Call To End 'Depressed' Talk About Education

The president of Education appeals to deputies and islanders to stop 'talking it down.'

Deputy Andrea Dudley-Owen has used a lengthy statement to appeal to people in Guernsey to:

"Stop with the negative narrative and start working with us to build Guernsey's education system up."

Deputy Dudley-Owen says "too much of the political and public discussion has focused on buildings."

She says this "narrow focus ignores the substantial and highly significant changes being introduced' across the Secondary and Post 16 sector."

The ESC president details a range of areas where there have been successes.

These include the Secondary School Partnership, which allows each 11-18 school to keep its own identity while leaders work jointly to develop areas where all schools can improve. Senior leaders have visited schools in England to look at best practice.

New staffing structures are providing more support for students and reducing admin for teachers. The initiative also gives staff certainty over their future roles for the first time in a decade, she says.

Deputy Dudley-Owen says work to integrate the College of Further Education with the GTA University Centre and the Institute of Health and Social care Studies is progressing well.

Staff and students will soon be working together as a design team on the creation of a new school on the existing Grammar site.

The digital transformation is underway, with improved connectivity across schools promised by the end of the year.

And, deputy Dudley-Owen says we can probably expect news on a builder for the new Les Ozouets campus next month. She says the committee has been talking with appropriately-sized firms in Guernsey, Jersey and the UK.

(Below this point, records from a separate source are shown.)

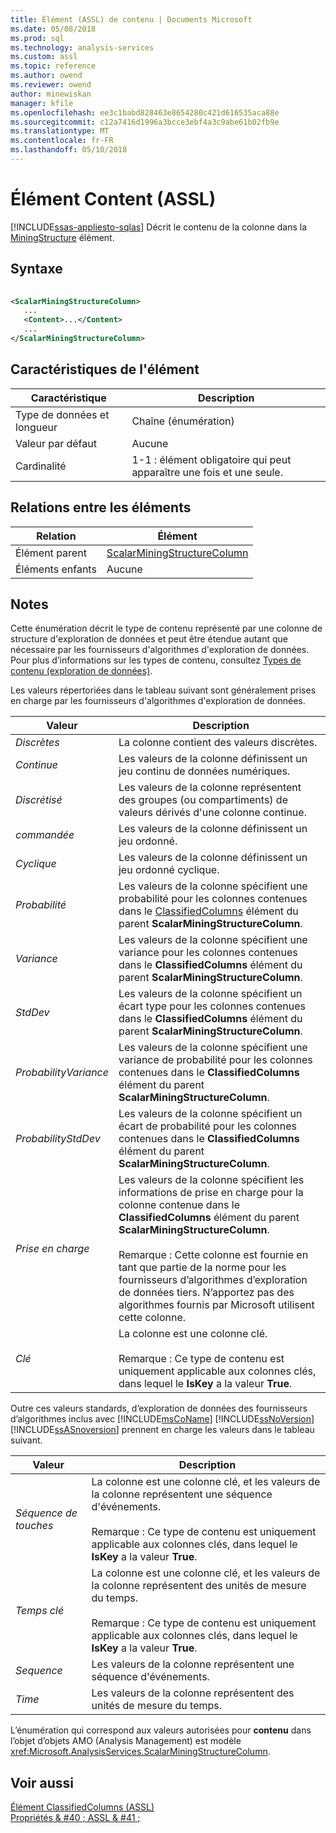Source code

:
 ```yaml
---
title: Élément (ASSL) de contenu | Documents Microsoft
ms.date: 05/08/2018
ms.prod: sql
ms.technology: analysis-services
ms.custom: assl
ms.topic: reference
ms.author: owend
ms.reviewer: owend
author: minewiskan
manager: kfile
ms.openlocfilehash: ee3c1babd828463e8654280c421d616535aca88e
ms.sourcegitcommit: c12a7416d1996a3bcce3ebf4a3c9abe61b02fb9e
ms.translationtype: MT
ms.contentlocale: fr-FR
ms.lasthandoff: 05/10/2018
---
```

# <a name="content-element-assl"></a>Élément Content (ASSL)
[!INCLUDE[ssas-appliesto-sqlas](../../../includes/ssas-appliesto-sqlas.md)]
  Décrit le contenu de la colonne dans la [MiningStructure](../../../analysis-services/scripting/objects/miningstructure-element-assl.md) élément.  
  
## <a name="syntax"></a>Syntaxe  
  
```xml  
  
<ScalarMiningStructureColumn>  
   ...  
   <Content>...</Content>  
   ...  
</ScalarMiningStructureColumn>  
```  
  
## <a name="element-characteristics"></a>Caractéristiques de l'élément  
  
|Caractéristique|Description|  
|--------------------|-----------------|  
|Type de données et longueur|Chaîne (énumération)|  
|Valeur par défaut|Aucune|  
|Cardinalité|1-1 : élément obligatoire qui peut apparaître une fois et une seule.|  
  
## <a name="element-relationships"></a>Relations entre les éléments  
  
|Relation|Élément|  
|------------------|-------------|  
|Élément parent|[ScalarMiningStructureColumn](../../../analysis-services/scripting/data-type/scalarminingstructurecolumn-data-type-assl.md)|  
|Éléments enfants|Aucune|  
  
## <a name="remarks"></a>Notes  
 Cette énumération décrit le type de contenu représenté par une colonne de structure d'exploration de données et peut être étendue autant que nécessaire par les fournisseurs d'algorithmes d'exploration de données. Pour plus d’informations sur les types de contenu, consultez [Types de contenu &#40;exploration de données&#41;](../../../analysis-services/data-mining/content-types-data-mining.md).  
  
 Les valeurs répertoriées dans le tableau suivant sont généralement prises en charge par les fournisseurs d'algorithmes d'exploration de données.  
  
|Valeur| Description|  
|-----------|-----------------|  
|*Discrètes*|La colonne contient des valeurs discrètes.|  
|*Continue*|Les valeurs de la colonne définissent un jeu continu de données numériques.|  
|*Discrétisé*|Les valeurs de la colonne représentent des groupes (ou compartiments) de valeurs dérivés d'une colonne continue.|  
|*commandée*|Les valeurs de la colonne définissent un jeu ordonné.|  
|*Cyclique*|Les valeurs de la colonne définissent un jeu ordonné cyclique.|  
|*Probabilité*|Les valeurs de la colonne spécifient une probabilité pour les colonnes contenues dans le [ClassifiedColumns](../../../analysis-services/scripting/collections/classifiedcolumns-element-assl.md) élément du parent **ScalarMiningStructureColumn**.|  
|*Variance*|Les valeurs de la colonne spécifient une variance pour les colonnes contenues dans le **ClassifiedColumns** élément du parent **ScalarMiningStructureColumn**.|  
|*StdDev*|Les valeurs de la colonne spécifient un écart type pour les colonnes contenues dans le **ClassifiedColumns** élément du parent **ScalarMiningStructureColumn**.|  
|*ProbabilityVariance*|Les valeurs de la colonne spécifient une variance de probabilité pour les colonnes contenues dans le **ClassifiedColumns** élément du parent **ScalarMiningStructureColumn**.|  
|*ProbabilityStdDev*|Les valeurs de la colonne spécifient un écart de probabilité pour les colonnes contenues dans le **ClassifiedColumns** élément du parent **ScalarMiningStructureColumn**.|  
|*Prise en charge*|Les valeurs de la colonne spécifient les informations de prise en charge pour la colonne contenue dans le **ClassifiedColumns** élément du parent **ScalarMiningStructureColumn**.<br /><br /> Remarque : Cette colonne est fournie en tant que partie de la norme pour les fournisseurs d’algorithmes d’exploration de données tiers. N’apportez pas des algorithmes fournis par Microsoft utilisent cette colonne.|  
|*Clé*|La colonne est une colonne clé.<br /><br /> Remarque : Ce type de contenu est uniquement applicable aux colonnes clés, dans lequel le **IsKey** a la valeur **True**.|  
  
 Outre ces valeurs standards, d’exploration de données des fournisseurs d’algorithmes inclus avec [!INCLUDE[msCoName](../../../includes/msconame-md.md)] [!INCLUDE[ssNoVersion](../../../includes/ssnoversion-md.md)] [!INCLUDE[ssASnoversion](../../../includes/ssasnoversion-md.md)] prennent en charge les valeurs dans le tableau suivant.  
  
|Valeur| Description|  
|-----------|-----------------|  
|*Séquence de touches*|La colonne est une colonne clé, et les valeurs de la colonne représentent une séquence d'événements.<br /><br /> Remarque : Ce type de contenu est uniquement applicable aux colonnes clés, dans lequel le **IsKey** a la valeur **True**.|  
|*Temps clé*|La colonne est une colonne clé, et les valeurs de la colonne représentent des unités de mesure du temps.<br /><br /> Remarque : Ce type de contenu est uniquement applicable aux colonnes clés, dans lequel le **IsKey** a la valeur **True**.|  
|*Sequence*|Les valeurs de la colonne représentent une séquence d'événements.|  
|*Time*|Les valeurs de la colonne représentent des unités de mesure du temps.|  
  
 L’énumération qui correspond aux valeurs autorisées pour **contenu** dans l’objet d’objets AMO (Analysis Management) est modèle <xref:Microsoft.AnalysisServices.ScalarMiningStructureColumn>.  
  
## <a name="see-also"></a>Voir aussi  
 [Élément ClassifiedColumns &#40;ASSL&#41;](../../../analysis-services/scripting/collections/classifiedcolumns-element-assl.md)   
 [Propriétés & #40 ; ASSL & #41 ;](../../../analysis-services/scripting/properties/properties-assl.md)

She says there's lots to celebrate:

"It is time that we changed the tone of the conversation around education in Guernsey and Alderney.

We owe it not only to our students but to our many staff to be far more celebratory of the many successes.

We must create a positive and constructive conversation, acknowledging where we need to do better, but doing so with support, warmth and due concern."

This week, the largest teaching union in Guernsey, the NASUWT, will ballot its members on industrial action over pay and workload.